▶ **WORK TASK**
If the records include pictures, omit them and set down everything else verbatim.

START DATA FOR THIS TASK

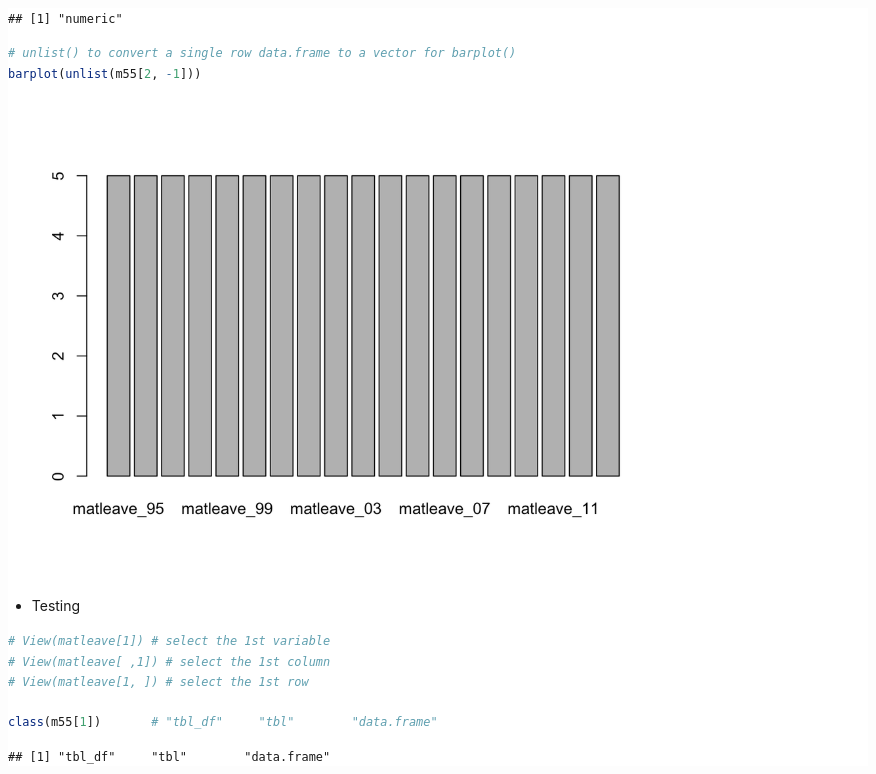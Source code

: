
 ```{.output}
## [1] "numeric"
```

```r
# unlist() to convert a single row data.frame to a vector for barplot()
barplot(unlist(m55[2, -1]))
```

<img src="R21_readxl_paid_maternal_files/figure-html/unnamed-chunk-7-1.png" width="672" />

-   Testing


```r
# View(matleave[1]) # select the 1st variable
# View(matleave[ ,1]) # select the 1st column
# View(matleave[1, ]) # select the 1st row

class(m55[1])		# "tbl_df"     "tbl"        "data.frame"
```

```{.output}
## [1] "tbl_df"     "tbl"        "data.frame"
```
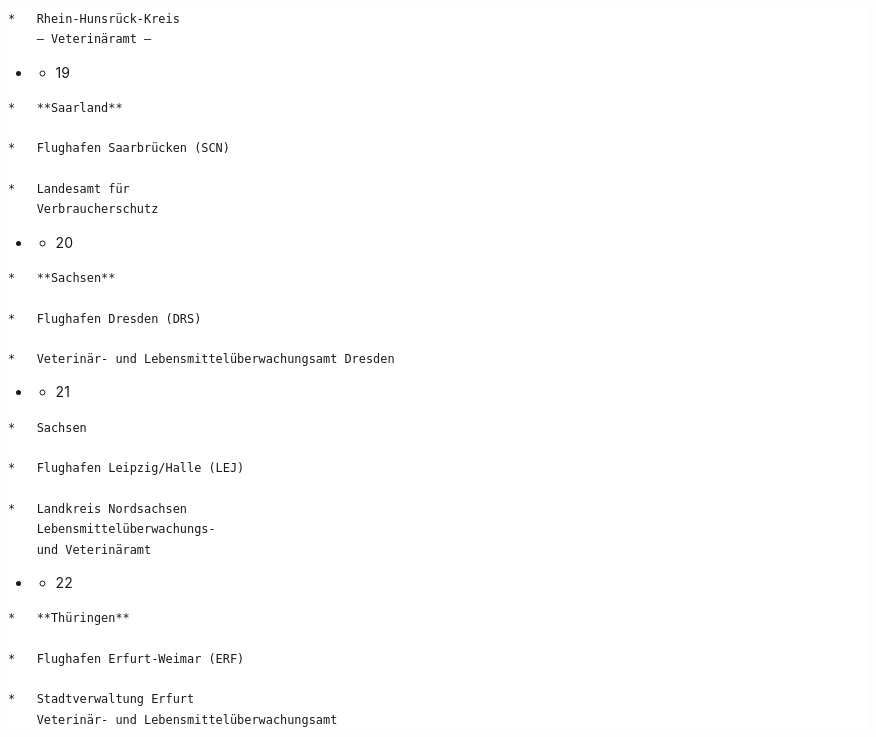     *   Rhein-Hunsrück-Kreis
        – Veterinäramt –


*    *   19

    *   **Saarland**

    *   Flughafen Saarbrücken (SCN)

    *   Landesamt für
        Verbraucherschutz


*    *   20

    *   **Sachsen**

    *   Flughafen Dresden (DRS)

    *   Veterinär- und Lebensmittelüberwachungsamt Dresden


*    *   21

    *   Sachsen

    *   Flughafen Leipzig/Halle (LEJ)

    *   Landkreis Nordsachsen
        Lebensmittelüberwachungs-
        und Veterinäramt


*    *   22

    *   **Thüringen**

    *   Flughafen Erfurt-Weimar (ERF)

    *   Stadtverwaltung Erfurt
        Veterinär- und Lebensmittelüberwachungsamt



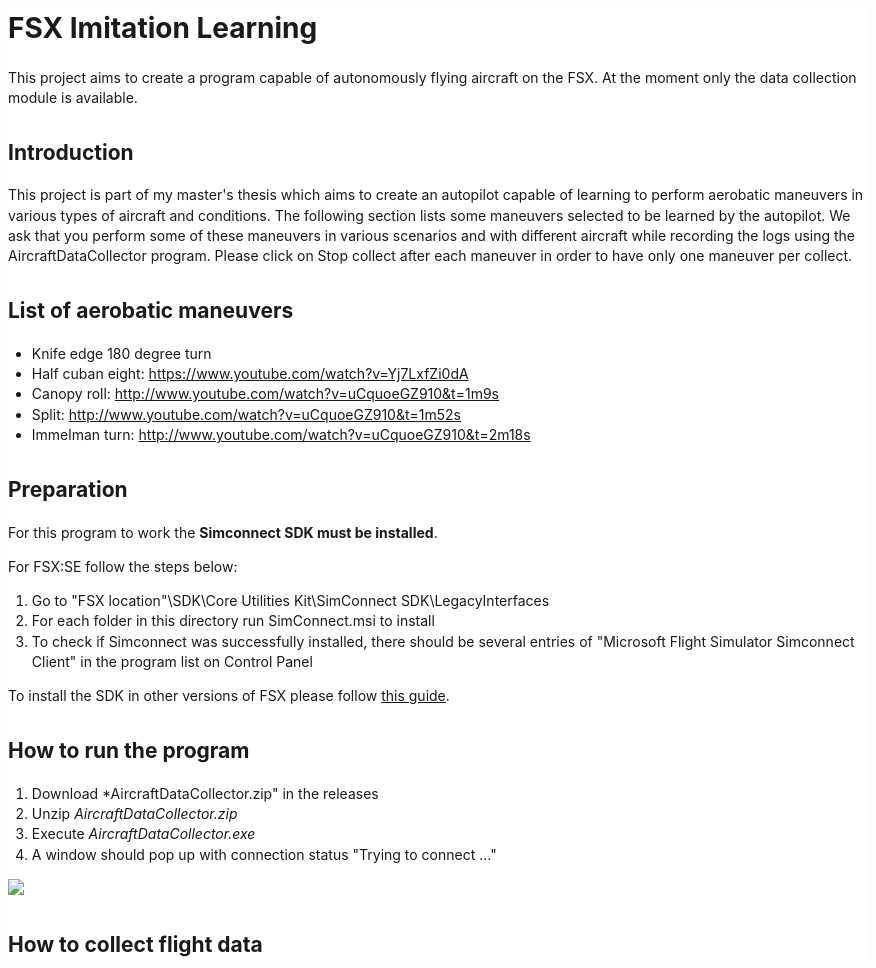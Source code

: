 # FSX Imitation Learning
This project aims to create a program capable of autonomously flying aircraft on the FSX.
At the moment only the data collection module is available.


## Introduction
This project is part of my master's thesis which aims to create an autopilot capable of learning to perform aerobatic maneuvers in various types of aircraft and conditions.
The following section lists some maneuvers selected to be learned by the autopilot.
We ask that you perform some of these maneuvers in various scenarios and with different aircraft while recording the logs using the AircraftDataCollector program.
Please click on Stop collect after each maneuver in order to have only one maneuver per collect.


## List of aerobatic maneuvers
- Knife edge 180 degree turn
- Half cuban eight: https://www.youtube.com/watch?v=Yj7LxfZi0dA
- Canopy roll: http://www.youtube.com/watch?v=uCquoeGZ910&t=1m9s
- Split: http://www.youtube.com/watch?v=uCquoeGZ910&t=1m52s
- Immelman turn: http://www.youtube.com/watch?v=uCquoeGZ910&t=2m18s





## Preparation

For this program to work the **Simconnect SDK must be installed**. 

For FSX:SE follow the steps below:
1. Go to "FSX location"\SDK\Core Utilities Kit\SimConnect SDK\LegacyInterfaces
2. For each folder in this directory run SimConnect.msi to install
3. To check if Simconnect was successfully installed, there should be several entries of "Microsoft Flight Simulator Simconnect Client" in the program list on Control Panel

To install the SDK in other versions of FSX please follow [this guide](https://www.fsdeveloper.com/wiki/index.php?title=SDK_Installation_(FSX)).



## How to run the program

1. Download *AircraftDataCollector.zip" in the releases
2. Unzip *AircraftDataCollector.zip* 
3. Execute *AircraftDataCollector.exe*
4. A window should pop up with connection status "Trying to connect ..."
<img src="https://i.imgur.com/sgwSDf8.png" width="300">



## How to collect flight data
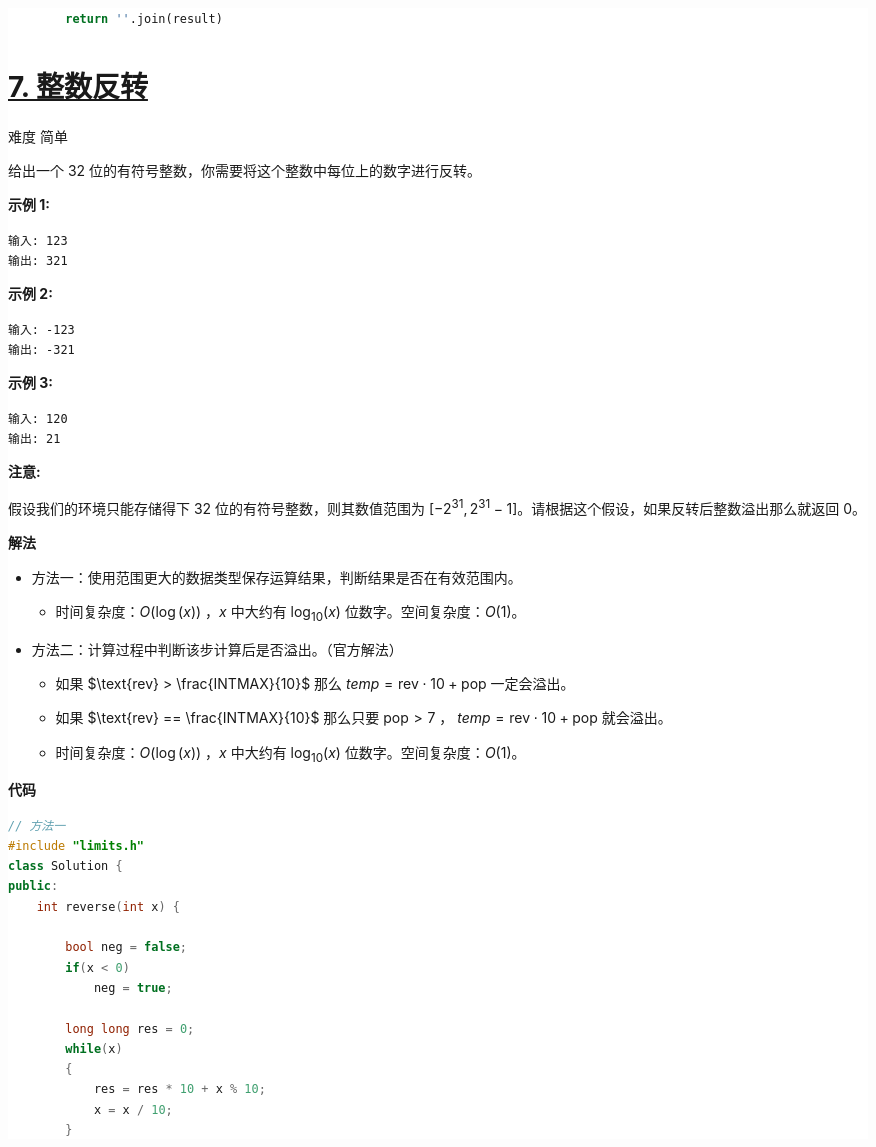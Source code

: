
 ``` python
        return ''.join(result)
```



# [7. 整数反转](https://leetcode-cn.com/problems/reverse-integer/)

难度 简单

给出一个 32 位的有符号整数，你需要将这个整数中每位上的数字进行反转。

**示例 1:**

```
输入: 123
输出: 321
```

 **示例 2:**

```
输入: -123
输出: -321
```

**示例 3:**

```
输入: 120
输出: 21
```

**注意:**

假设我们的环境只能存储得下 32 位的有符号整数，则其数值范围为 $[−2^{31}, 2^{31} − 1]$。请根据这个假设，如果反转后整数溢出那么就返回 0。



**解法**

+ 方法一：使用范围更大的数据类型保存运算结果，判断结果是否在有效范围内。

  * 时间复杂度：$O(\log(x))$ ，$x$ 中大约有 $\log_{10}(x)$ 位数字。空间复杂度：$O(1)$。

+ 方法二：计算过程中判断该步计算后是否溢出。（官方解法）

  * 如果 $\text{rev} > \frac{INTMAX}{10}$ 那么 $temp = \text{rev} \cdot 10 + \text{pop}$ 一定会溢出。
  * 如果 $\text{rev} == \frac{INTMAX}{10}$ 那么只要 $\text{pop} > 7$ ， $temp = \text{rev} \cdot 10 + \text{pop}$ 就会溢出。

  * 时间复杂度：$O(\log(x))$ ，$x$ 中大约有 $\log_{10}(x)$ 位数字。空间复杂度：$O(1)$。

  

**代码**

``` cpp
// 方法一
#include "limits.h"
class Solution {
public:
    int reverse(int x) {

        bool neg = false;
        if(x < 0)
            neg = true;
            
        long long res = 0;
        while(x)
        {
            res = res * 10 + x % 10;
            x = x / 10;
        }
```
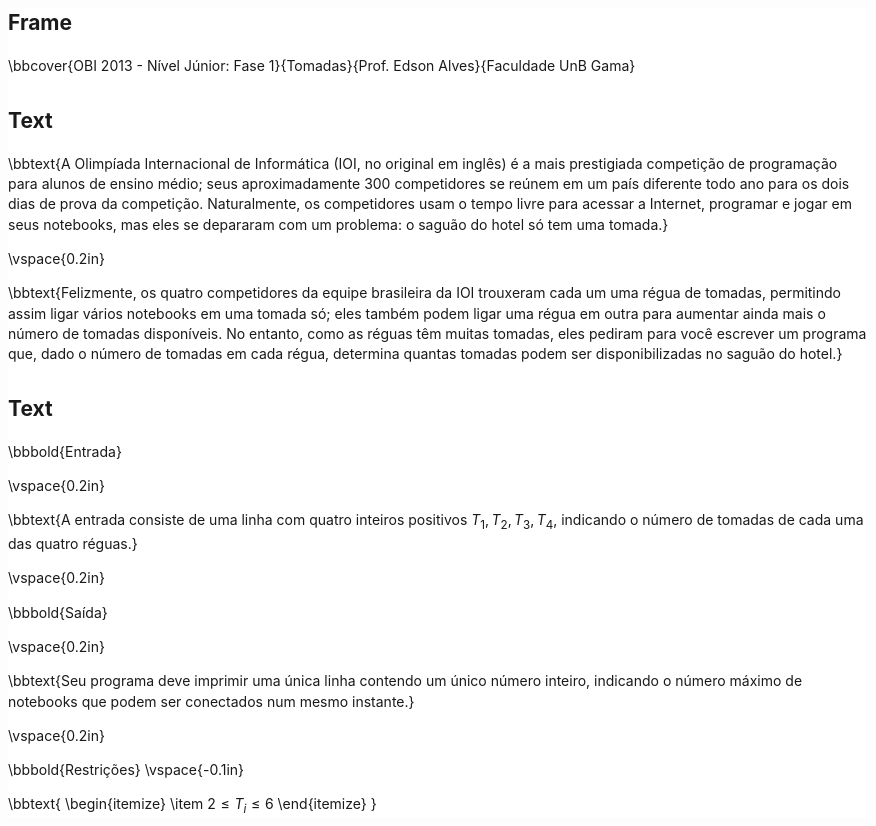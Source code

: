 ## Frame
\bbcover{OBI 2013 - Nível Júnior: Fase 1}{Tomadas}{Prof. Edson Alves}{Faculdade UnB Gama}

## Text

\bbtext{A Olimpíada Internacional de Informática (IOI, no original em inglês) é a mais prestigiada competição de
programação para alunos de ensino médio; seus aproximadamente 300 competidores se reúnem em um país
diferente todo ano para os dois dias de prova da competição. Naturalmente, os competidores usam o tempo
livre para acessar a Internet, programar e jogar em seus notebooks, mas eles se depararam com um problema:
o saguão do hotel só tem uma tomada.}

\vspace{0.2in}

\bbtext{Felizmente, os quatro competidores da equipe brasileira da IOI trouxeram cada um uma régua de tomadas,
permitindo assim ligar vários notebooks em uma tomada só; eles também podem ligar uma régua em outra
para aumentar ainda mais o número de tomadas disponíveis. No entanto, como as réguas têm muitas
tomadas, eles pediram para você escrever um programa que, dado o número de tomadas em cada régua,
determina quantas tomadas podem ser disponibilizadas no saguão do hotel.}

## Text

\bbbold{Entrada}

\vspace{0.2in}

\bbtext{A entrada consiste de uma linha com quatro inteiros positivos $T_1, T_2, T_3, T_4$, indicando o número de tomadas
de cada uma das quatro réguas.}

\vspace{0.2in}

\bbbold{Saída}

\vspace{0.2in}

\bbtext{Seu programa deve imprimir uma única linha contendo um único número inteiro, indicando o número máximo
de notebooks que podem ser conectados num mesmo instante.}

\vspace{0.2in}

\bbbold{Restrições}
\vspace{-0.1in}

\bbtext{
\begin{itemize}
    \item $2\leq T_i\leq 6$
\end{itemize}
}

END DATA FOR THIS TASK

▶ **SOLVED EXERCISE**
Source code

:
 ```{.output}
## [1] "numeric"
```

```r
# unlist() to convert a single row data.frame to a vector for barplot()
barplot(unlist(m55[2, -1]))
```

<img src="R21_readxl_paid_maternal_files/figure-html/unnamed-chunk-7-1.png" width="672" />

-   Testing


```r
# View(matleave[1]) # select the 1st variable
# View(matleave[ ,1]) # select the 1st column
# View(matleave[1, ]) # select the 1st row

class(m55[1])		# "tbl_df"     "tbl"        "data.frame"
```

```{.output}
## [1] "tbl_df"     "tbl"        "data.frame"
```
     *   Rhein-Hunsrück-Kreis
        – Veterinäramt –


*    *   19

    *   **Saarland**

    *   Flughafen Saarbrücken (SCN)

    *   Landesamt für
        Verbraucherschutz


*    *   20

    *   **Sachsen**

    *   Flughafen Dresden (DRS)

    *   Veterinär- und Lebensmittelüberwachungsamt Dresden


*    *   21

    *   Sachsen

    *   Flughafen Leipzig/Halle (LEJ)

    *   Landkreis Nordsachsen
        Lebensmittelüberwachungs-
        und Veterinäramt


*    *   22

    *   **Thüringen**

    *   Flughafen Erfurt-Weimar (ERF)

    *   Stadtverwaltung Erfurt
        Veterinär- und Lebensmittelüberwachungsamt



Source code

: # FSX Imitation Learning
This project aims to create a program capable of autonomously flying aircraft on the FSX.
At the moment only the data collection module is available.


## Introduction
This project is part of my master's thesis which aims to create an autopilot capable of learning to perform aerobatic maneuvers in various types of aircraft and conditions.
The following section lists some maneuvers selected to be learned by the autopilot.
We ask that you perform some of these maneuvers in various scenarios and with different aircraft while recording the logs using the AircraftDataCollector program.
Please click on Stop collect after each maneuver in order to have only one maneuver per collect.


## List of aerobatic maneuvers
- Knife edge 180 degree turn
- Half cuban eight: https://www.youtube.com/watch?v=Yj7LxfZi0dA
- Canopy roll: http://www.youtube.com/watch?v=uCquoeGZ910&t=1m9s
- Split: http://www.youtube.com/watch?v=uCquoeGZ910&t=1m52s
- Immelman turn: http://www.youtube.com/watch?v=uCquoeGZ910&t=2m18s





## Preparation

For this program to work the **Simconnect SDK must be installed**. 

For FSX:SE follow the steps below:
1. Go to "FSX location"\SDK\Core Utilities Kit\SimConnect SDK\LegacyInterfaces
2. For each folder in this directory run SimConnect.msi to install
3. To check if Simconnect was successfully installed, there should be several entries of "Microsoft Flight Simulator Simconnect Client" in the program list on Control Panel

To install the SDK in other versions of FSX please follow [this guide](https://www.fsdeveloper.com/wiki/index.php?title=SDK_Installation_(FSX)).



## How to run the program

1. Download *AircraftDataCollector.zip" in the releases
2. Unzip *AircraftDataCollector.zip* 
3. Execute *AircraftDataCollector.exe*
4. A window should pop up with connection status "Trying to connect ..."
<img src="https://i.imgur.com/sgwSDf8.png" width="300">



## How to collect flight data
Source code

:
 ``` python
        return ''.join(result)
```



# [7. 整数反转](https://leetcode-cn.com/problems/reverse-integer/)

难度 简单

给出一个 32 位的有符号整数，你需要将这个整数中每位上的数字进行反转。

**示例 1:**

```
输入: 123
输出: 321
```

 **示例 2:**

```
输入: -123
输出: -321
```

**示例 3:**

```
输入: 120
输出: 21
```

**注意:**

假设我们的环境只能存储得下 32 位的有符号整数，则其数值范围为 $[−2^{31}, 2^{31} − 1]$。请根据这个假设，如果反转后整数溢出那么就返回 0。



**解法**

+ 方法一：使用范围更大的数据类型保存运算结果，判断结果是否在有效范围内。

  * 时间复杂度：$O(\log(x))$ ，$x$ 中大约有 $\log_{10}(x)$ 位数字。空间复杂度：$O(1)$。

+ 方法二：计算过程中判断该步计算后是否溢出。（官方解法）

  * 如果 $\text{rev} > \frac{INTMAX}{10}$ 那么 $temp = \text{rev} \cdot 10 + \text{pop}$ 一定会溢出。
  * 如果 $\text{rev} == \frac{INTMAX}{10}$ 那么只要 $\text{pop} > 7$ ， $temp = \text{rev} \cdot 10 + \text{pop}$ 就会溢出。

  * 时间复杂度：$O(\log(x))$ ，$x$ 中大约有 $\log_{10}(x)$ 位数字。空间复杂度：$O(1)$。

  

**代码**

``` cpp
// 方法一
#include "limits.h"
class Solution {
public:
    int reverse(int x) {

        bool neg = false;
        if(x < 0)
            neg = true;
            
        long long res = 0;
        while(x)
        {
            res = res * 10 + x % 10;
            x = x / 10;
        }
```
Source code

: ## Frame
\bbcover{OBI 2013 - Nível Júnior: Fase 1}{Tomadas}{Prof. Edson Alves}{Faculdade UnB Gama}

## Text

\bbtext{A Olimpíada Internacional de Informática (IOI, no original em inglês) é a mais prestigiada competição de
programação para alunos de ensino médio; seus aproximadamente 300 competidores se reúnem em um país
diferente todo ano para os dois dias de prova da competição. Naturalmente, os competidores usam o tempo
livre para acessar a Internet, programar e jogar em seus notebooks, mas eles se depararam com um problema:
o saguão do hotel só tem uma tomada.}

\vspace{0.2in}

\bbtext{Felizmente, os quatro competidores da equipe brasileira da IOI trouxeram cada um uma régua de tomadas,
permitindo assim ligar vários notebooks em uma tomada só; eles também podem ligar uma régua em outra
para aumentar ainda mais o número de tomadas disponíveis. No entanto, como as réguas têm muitas
tomadas, eles pediram para você escrever um programa que, dado o número de tomadas em cada régua,
determina quantas tomadas podem ser disponibilizadas no saguão do hotel.}

## Text

\bbbold{Entrada}

\vspace{0.2in}

\bbtext{A entrada consiste de uma linha com quatro inteiros positivos $T_1, T_2, T_3, T_4$, indicando o número de tomadas
de cada uma das quatro réguas.}

\vspace{0.2in}

\bbbold{Saída}

\vspace{0.2in}

\bbtext{Seu programa deve imprimir uma única linha contendo um único número inteiro, indicando o número máximo
de notebooks que podem ser conectados num mesmo instante.}

\vspace{0.2in}

\bbbold{Restrições}
\vspace{-0.1in}

\bbtext{
\begin{itemize}
    \item $2\leq T_i\leq 6$
\end{itemize}
}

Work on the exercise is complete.